Dear Anne
I want to know how to improve my love-life with my fiancé. We have been together 5 years and have never had the honeymoon period. Before my partner I was very active and had male partners but he's not completely aware of this. I'm so confused! How can he love me so devotedly but hate making love to me so much? Samantha
Dear Samantha
I'm sorry you feel so bad about your love-life with your partner. However, his feelings about sex are very unlikely to be about you since he obviously loves you and shows it in the ways he comfortably can. Instead it's much more likely to be about his fears. Will he be able to rise to the occasion? Will he be able to satisfy you? Will he get satisfaction himself? Or will he feel a failure? I don't know why he's developed these anxieties around sex. It could be a physical problem but the most common difficulty for men is psychological in origin. Nevertheless, if the two of you are willing to address the difficulty together, there may well be a solution.
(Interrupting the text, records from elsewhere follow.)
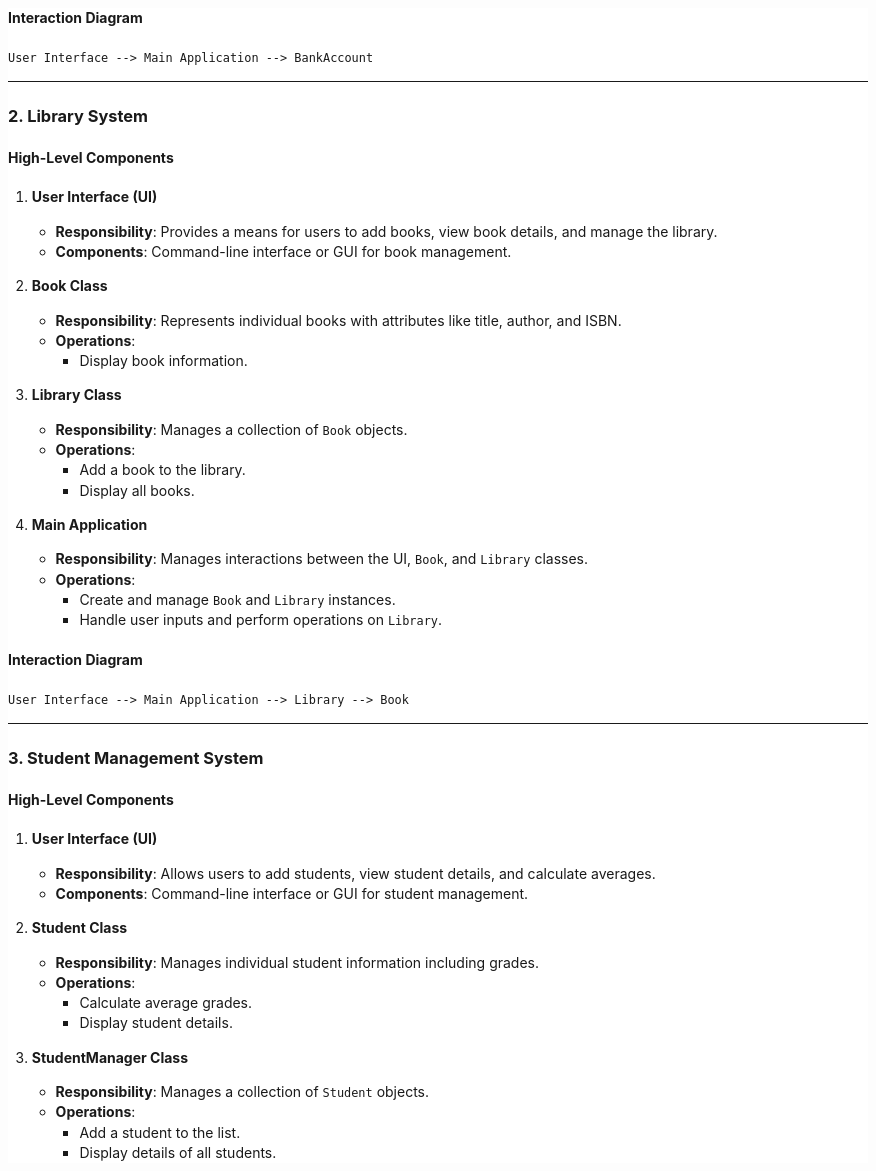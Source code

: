 #### **Interaction Diagram**
```
User Interface --> Main Application --> BankAccount
```

---

### **2. Library System**

#### **High-Level Components**

1. **User Interface (UI)**
    - **Responsibility**: Provides a means for users to add books, view book details, and manage the library.
    - **Components**: Command-line interface or GUI for book management.

2. **Book Class**
    - **Responsibility**: Represents individual books with attributes like title, author, and ISBN.
    - **Operations**:
        - Display book information.

3. **Library Class**
    - **Responsibility**: Manages a collection of `Book` objects.
    - **Operations**:
        - Add a book to the library.
        - Display all books.

4. **Main Application**
    - **Responsibility**: Manages interactions between the UI, `Book`, and `Library` classes.
    - **Operations**:
        - Create and manage `Book` and `Library` instances.
        - Handle user inputs and perform operations on `Library`.

#### **Interaction Diagram**
```
User Interface --> Main Application --> Library --> Book
```

---

### **3. Student Management System**

#### **High-Level Components**

1. **User Interface (UI)**
    - **Responsibility**: Allows users to add students, view student details, and calculate averages.
    - **Components**: Command-line interface or GUI for student management.

2. **Student Class**
    - **Responsibility**: Manages individual student information including grades.
    - **Operations**:
        - Calculate average grades.
        - Display student details.

3. **StudentManager Class**
    - **Responsibility**: Manages a collection of `Student` objects.
    - **Operations**:
        - Add a student to the list.
        - Display details of all students.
Firstly he needs to talk this over with his doctor. This will either identify or eliminate a physical cause. Thereafter the two of you could go to Relate (www.relate.org.uk) for psychosexual counselling. This doesn't involve any sexual activity in the counselling room, just talking so the two of you learn how to relax and find sexual pleasure together. There is a very high success rate.
Now a little about you. It's important that you don't compare him unfavourably with previous partners, or become blameful of yourself or him. You need to accept completely that his sexual interest (or lack of it) is very unlikely to be about you, nor meant to build a chasm between you. The reluctance or even inability to discuss sex is a part of many men's problems. He's probably extremely unhappy about his difficulties but he's probably been too scared to discuss them in case you pack him in.
Your joint sex-life is exactly that: joint. You are both going to need to make mental and behavioural adjustments if you're to improve your love-life. But if both of you are willing, you could look forward to a happier future together. Good luck.